By Kendall Patterson
The Chester County Junior High’s Robotics classes and Chester County High School’s Coding classes will be able to enhance their education with the help of funds from grants through the Tennessee Valley Authority and Southwest Tennessee Electric Membership Corporation.
The competitive grant program provided teachers an opportunity to apply for funding up to $5,000 and preference was given to grant applications that explored TVA’s primary areas of focus: environment, energy, economic and career development and community problem solving as well as pandemic related projects. Schools who receive grant funding must receive their power from a TVA distributor.
Chester County’s Junior High’s Robotics program, instructed by Dr. Colette Carrabba and Lindley Carpenter, received the max amount of $5,000 in grant money.
Dr. Carrabba is the one who applied for the grant.

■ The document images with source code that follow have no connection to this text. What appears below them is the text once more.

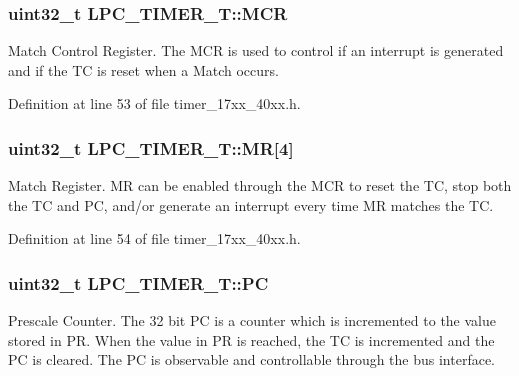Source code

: \subsubsection[{\texorpdfstring{M\+CR}{MCR}}]{ uint32\+\_\+t L\+P\+C\+\_\+\+T\+I\+M\+E\+R\+\_\+\+T\+::\+M\+CR}\hypertarget{structLPC__TIMER__T_a7696d9896a932a78d6a6a60488332674}{}\label{structLPC__TIMER__T_a7696d9896a932a78d6a6a60488332674}
Match Control Register. The M\+CR is used to control if an interrupt is generated and if the TC is reset when a Match occurs. 

Definition at line 53 of file timer\+\_\+17xx\+\_\+40xx.\+h.

\subsubsection[{\texorpdfstring{MR}{MR}}]{ uint32\+\_\+t L\+P\+C\+\_\+\+T\+I\+M\+E\+R\+\_\+\+T\+::\+MR\mbox{[}4\mbox{]}}\hypertarget{structLPC__TIMER__T_a26e8addd98189542175c5ecbcd8d3776}{}\label{structLPC__TIMER__T_a26e8addd98189542175c5ecbcd8d3776}
Match Register. MR can be enabled through the M\+CR to reset the TC, stop both the TC and PC, and/or generate an interrupt every time MR matches the TC. 

Definition at line 54 of file timer\+\_\+17xx\+\_\+40xx.\+h.

\subsubsection[{\texorpdfstring{PC}{PC}}]{ uint32\+\_\+t L\+P\+C\+\_\+\+T\+I\+M\+E\+R\+\_\+\+T\+::\+PC}\hypertarget{structLPC__TIMER__T_aff47df94f3c3f882c742af874983ffb9}{}\label{structLPC__TIMER__T_aff47df94f3c3f882c742af874983ffb9}
Prescale Counter. The 32 bit PC is a counter which is incremented to the value stored in PR. When the value in PR is reached, the TC is incremented and the PC is cleared. The PC is observable and controllable through the bus interface.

“Dr. Carrabba is absolutely exceptional. She is one of the most outgoing, creative person that I know in order to gain money in order for our school to do great things,” CCJHS Principal Belinda Anderson said.
The students at CCJHS are using VEX IQ robots to learn the value of coding, robotics and future careers involving both.
Carrabba’s goal is for the school to get to the point of where the students can compete amongst each other and eventually against other schools.
This not only helps interest students in coding and robotics at a younger age to prepare them for possibly continuing on through high school, but also allows them to have a deeper sense of the field before they enter college.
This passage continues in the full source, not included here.